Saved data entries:

···

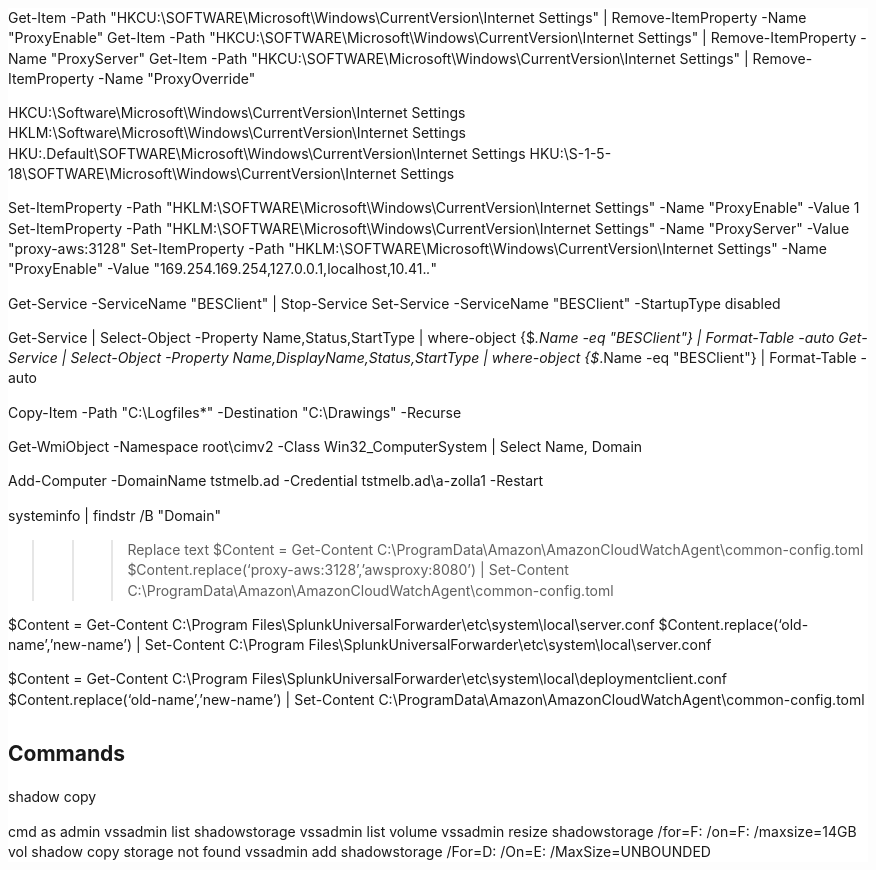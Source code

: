 Get-Item -Path "HKCU:\SOFTWARE\Microsoft\Windows\CurrentVersion\Internet Settings" | Remove-ItemProperty -Name "ProxyEnable"
Get-Item -Path "HKCU:\SOFTWARE\Microsoft\Windows\CurrentVersion\Internet Settings" | Remove-ItemProperty -Name "ProxyServer"
Get-Item -Path "HKCU:\SOFTWARE\Microsoft\Windows\CurrentVersion\Internet Settings" | Remove-ItemProperty -Name "ProxyOverride"

HKCU:\Software\Microsoft\Windows\CurrentVersion\Internet Settings
HKLM:\Software\Microsoft\Windows\CurrentVersion\Internet Settings
HKU:\.Default\SOFTWARE\Microsoft\Windows\CurrentVersion\Internet Settings
HKU:\S-1-5-18\SOFTWARE\Microsoft\Windows\CurrentVersion\Internet Settings

Set-ItemProperty -Path "HKLM:\SOFTWARE\Microsoft\Windows\CurrentVersion\Internet Settings" -Name "ProxyEnable" -Value 1
Set-ItemProperty -Path "HKLM:\SOFTWARE\Microsoft\Windows\CurrentVersion\Internet Settings" -Name "ProxyServer" -Value "proxy-aws:3128"
Set-ItemProperty -Path "HKLM:\SOFTWARE\Microsoft\Windows\CurrentVersion\Internet Settings" -Name "ProxyEnable" -Value "169.254.169.254,127.0.0.1,localhost,10.41.*.*"

Get-Service -ServiceName "BESClient" | Stop-Service
Set-Service -ServiceName "BESClient" -StartupType disabled

Get-Service | Select-Object -Property Name,Status,StartType | where-object {$_.Name -eq "BESClient"} | Format-Table -auto
Get-Service | Select-Object -Property Name,DisplayName,Status,StartType | where-object {$_.Name -eq "BESClient"} | Format-Table -auto

Copy-Item -Path "C:\Logfiles\*" -Destination "C:\Drawings" -Recurse

Get-WmiObject -Namespace root\cimv2 -Class Win32_ComputerSystem | Select Name, Domain

Add-Computer -DomainName tstmelb.ad -Credential tstmelb.ad\a-zolla1  -Restart

systeminfo | findstr /B "Domain"

>>> Replace text
$Content = Get-Content C:\ProgramData\Amazon\AmazonCloudWatchAgent\common-config.toml
$Content.replace(‘proxy-aws:3128’,’awsproxy:8080’) | Set-Content C:\ProgramData\Amazon\AmazonCloudWatchAgent\common-config.toml

$Content = Get-Content C:\Program Files\SplunkUniversalForwarder\etc\system\local\server.conf
$Content.replace(‘old-name’,’new-name’) | Set-Content C:\Program Files\SplunkUniversalForwarder\etc\system\local\server.conf

$Content = Get-Content C:\Program Files\SplunkUniversalForwarder\etc\system\local\deploymentclient.conf
$Content.replace(‘old-name’,’new-name’) | Set-Content C:\ProgramData\Amazon\AmazonCloudWatchAgent\common-config.toml



## Commands

shadow copy

cmd as admin
vssadmin list shadowstorage
vssadmin list volume
vssadmin resize shadowstorage /for=F: /on=F: /maxsize=14GB
  vol shadow copy storage not found
vssadmin add shadowstorage /For=D: /On=E: /MaxSize=UNBOUNDED
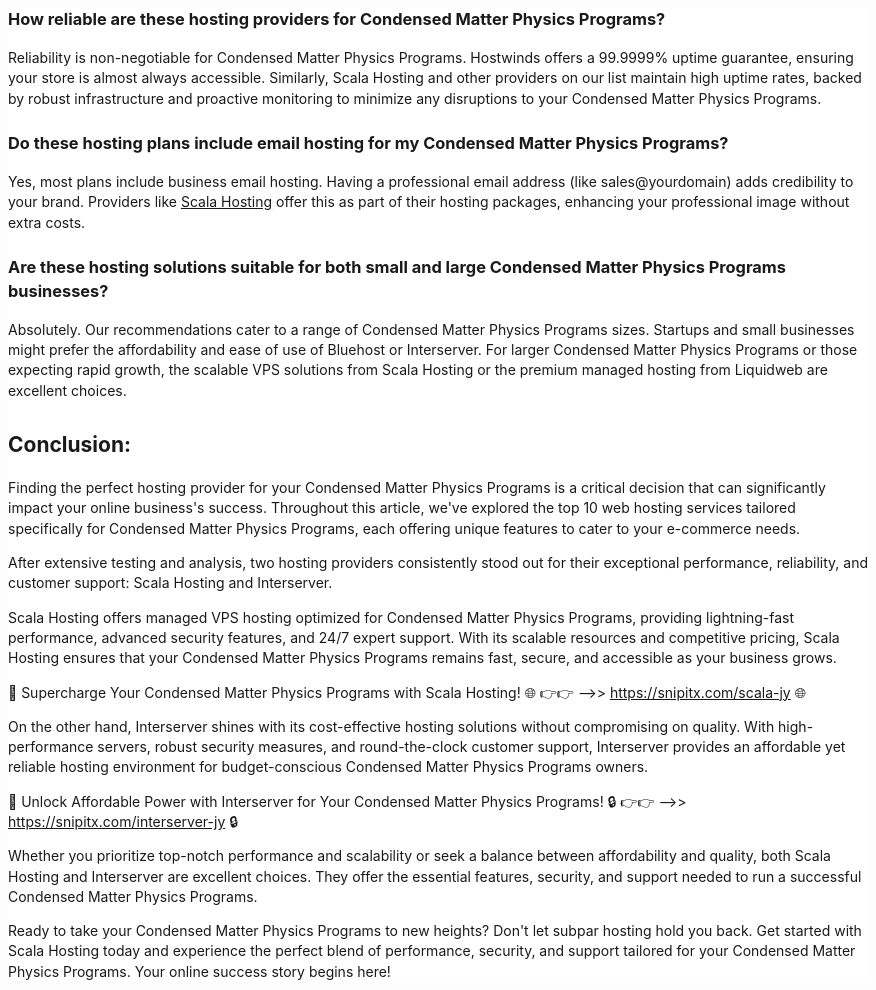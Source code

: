 ### How reliable are these hosting providers for Condensed Matter Physics Programs? 
Reliability is non-negotiable for Condensed Matter Physics Programs. Hostwinds offers a 99.9999% uptime guarantee, ensuring your store is almost always accessible. Similarly, Scala Hosting and other providers on our list maintain high uptime rates, backed by robust infrastructure and proactive monitoring to minimize any disruptions to your Condensed Matter Physics Programs.

### Do these hosting plans include email hosting for my Condensed Matter Physics Programs? 
Yes, most plans include business email hosting. Having a professional email address (like sales@yourdomain) adds credibility to your brand. Providers like [Scala Hosting](https://snipitx.com/scala-jy) offer this as part of their hosting packages, enhancing your professional image without extra costs.

### Are these hosting solutions suitable for both small and large Condensed Matter Physics Programs businesses? 
Absolutely. Our recommendations cater to a range of Condensed Matter Physics Programs sizes. Startups and small businesses might prefer the affordability and ease of use of Bluehost or Interserver. For larger Condensed Matter Physics Programs or those expecting rapid growth, the scalable VPS solutions from Scala Hosting or the premium managed hosting from Liquidweb are excellent choices.

## Conclusion:

Finding the perfect hosting provider for your Condensed Matter Physics Programs is a critical decision that can significantly impact your online business's success. Throughout this article, we've explored the top 10 web hosting services tailored specifically for Condensed Matter Physics Programs, each offering unique features to cater to your e-commerce needs.

After extensive testing and analysis, two hosting providers consistently stood out for their exceptional performance, reliability, and customer support: Scala Hosting and Interserver.

Scala Hosting offers managed VPS hosting optimized for Condensed Matter Physics Programs, providing lightning-fast performance, advanced security features, and 24/7 expert support. With its scalable resources and competitive pricing, Scala Hosting ensures that your Condensed Matter Physics Programs remains fast, secure, and accessible as your business grows.

🚀 Supercharge Your Condensed Matter Physics Programs with Scala Hosting! 🌐
👉👉 -->> https://snipitx.com/scala-jy 🌐

On the other hand, Interserver shines with its cost-effective hosting solutions without compromising on quality. With high-performance servers, robust security measures, and round-the-clock customer support, Interserver provides an affordable yet reliable hosting environment for budget-conscious Condensed Matter Physics Programs owners.

💸 Unlock Affordable Power with Interserver for Your Condensed Matter Physics Programs! 🔒
👉👉 -->> https://snipitx.com/interserver-jy 🔒

Whether you prioritize top-notch performance and scalability or seek a balance between affordability and quality, both Scala Hosting and Interserver are excellent choices. They offer the essential features, security, and support needed to run a successful Condensed Matter Physics Programs.

Ready to take your Condensed Matter Physics Programs to new heights? Don't let subpar hosting hold you back. Get started with Scala Hosting today and experience the perfect blend of performance, security, and support tailored for your Condensed Matter Physics Programs. Your online success story begins here!
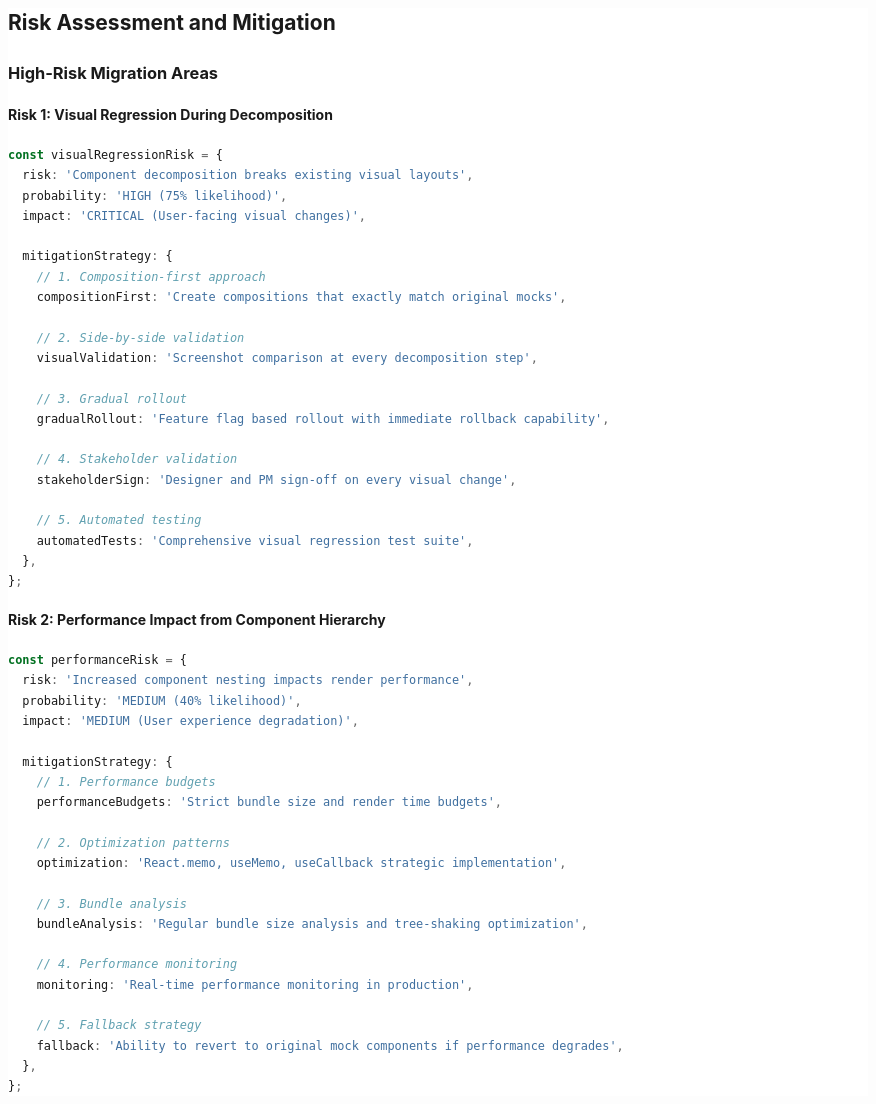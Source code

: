 
## Risk Assessment and Mitigation

### High-Risk Migration Areas

#### **Risk 1: Visual Regression During Decomposition**

```typescript
const visualRegressionRisk = {
  risk: 'Component decomposition breaks existing visual layouts',
  probability: 'HIGH (75% likelihood)',
  impact: 'CRITICAL (User-facing visual changes)',

  mitigationStrategy: {
    // 1. Composition-first approach
    compositionFirst: 'Create compositions that exactly match original mocks',

    // 2. Side-by-side validation
    visualValidation: 'Screenshot comparison at every decomposition step',

    // 3. Gradual rollout
    gradualRollout: 'Feature flag based rollout with immediate rollback capability',

    // 4. Stakeholder validation
    stakeholderSign: 'Designer and PM sign-off on every visual change',

    // 5. Automated testing
    automatedTests: 'Comprehensive visual regression test suite',
  },
};
```

#### **Risk 2: Performance Impact from Component Hierarchy**

```typescript
const performanceRisk = {
  risk: 'Increased component nesting impacts render performance',
  probability: 'MEDIUM (40% likelihood)',
  impact: 'MEDIUM (User experience degradation)',

  mitigationStrategy: {
    // 1. Performance budgets
    performanceBudgets: 'Strict bundle size and render time budgets',

    // 2. Optimization patterns
    optimization: 'React.memo, useMemo, useCallback strategic implementation',

    // 3. Bundle analysis
    bundleAnalysis: 'Regular bundle size analysis and tree-shaking optimization',

    // 4. Performance monitoring
    monitoring: 'Real-time performance monitoring in production',

    // 5. Fallback strategy
    fallback: 'Ability to revert to original mock components if performance degrades',
  },
};
```
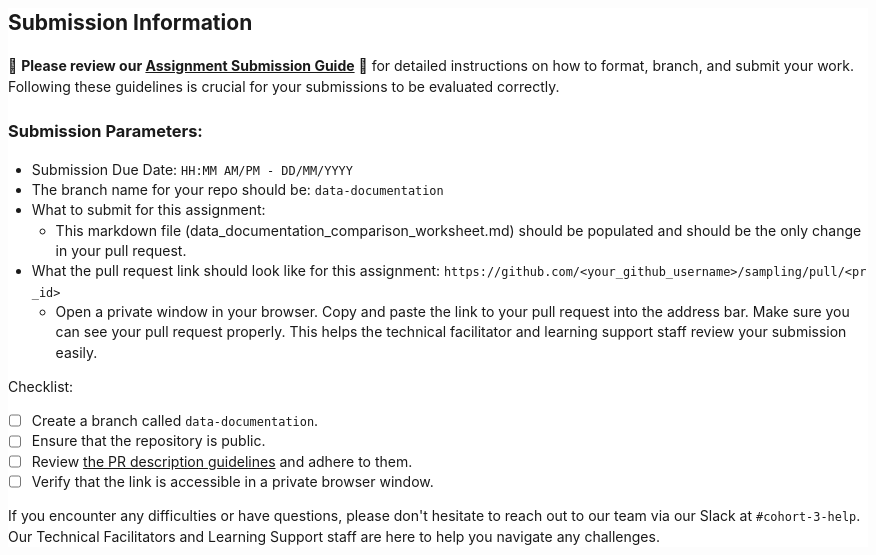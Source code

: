 ## Submission Information

🚨 **Please review our [Assignment Submission Guide](https://github.com/UofT-DSI/onboarding/blob/main/onboarding_documents/submissions.md)** 🚨 for detailed instructions on how to format, branch, and submit your work. Following these guidelines is crucial for your submissions to be evaluated correctly.

### Submission Parameters:
* Submission Due Date: `HH:MM AM/PM - DD/MM/YYYY`
* The branch name for your repo should be: `data-documentation`
* What to submit for this assignment:
     * This markdown file (data_documentation_comparison_worksheet.md) should be populated and should be the only change in your pull request.
* What the pull request link should look like for this assignment: `https://github.com/<your_github_username>/sampling/pull/<pr_id>`
     * Open a private window in your browser. Copy and paste the link to your pull request into the address bar. Make sure you can see your pull request properly. This helps the technical facilitator and learning support staff review your submission easily.

Checklist:
- [ ] Create a branch called `data-documentation`.
- [ ] Ensure that the repository is public.
- [ ] Review [the PR description guidelines](https://github.com/UofT-DSI/onboarding/blob/main/onboarding_documents/submissions.md#guidelines-for-pull-request-descriptions) and adhere to them.
- [ ] Verify that the link is accessible in a private browser window.

If you encounter any difficulties or have questions, please don't hesitate to reach out to our team via our Slack at `#cohort-3-help`. Our Technical Facilitators and Learning Support staff are here to help you navigate any challenges.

···

Required action: Lines in the records above that carry the word "link" are to be located and copied.

Solution for this exercise:
* What the pull request link should look like for this assignment: `https://github.com/<your_github_username>/sampling/pull/<pr_id>`
     * Open a private window in your browser. Copy and paste the link to your pull request into the address bar. Make sure you can see your pull request properly. This helps the technical facilitator and learning support staff review your submission easily.
- [ ] Verify that the link is accessible in a private browser window.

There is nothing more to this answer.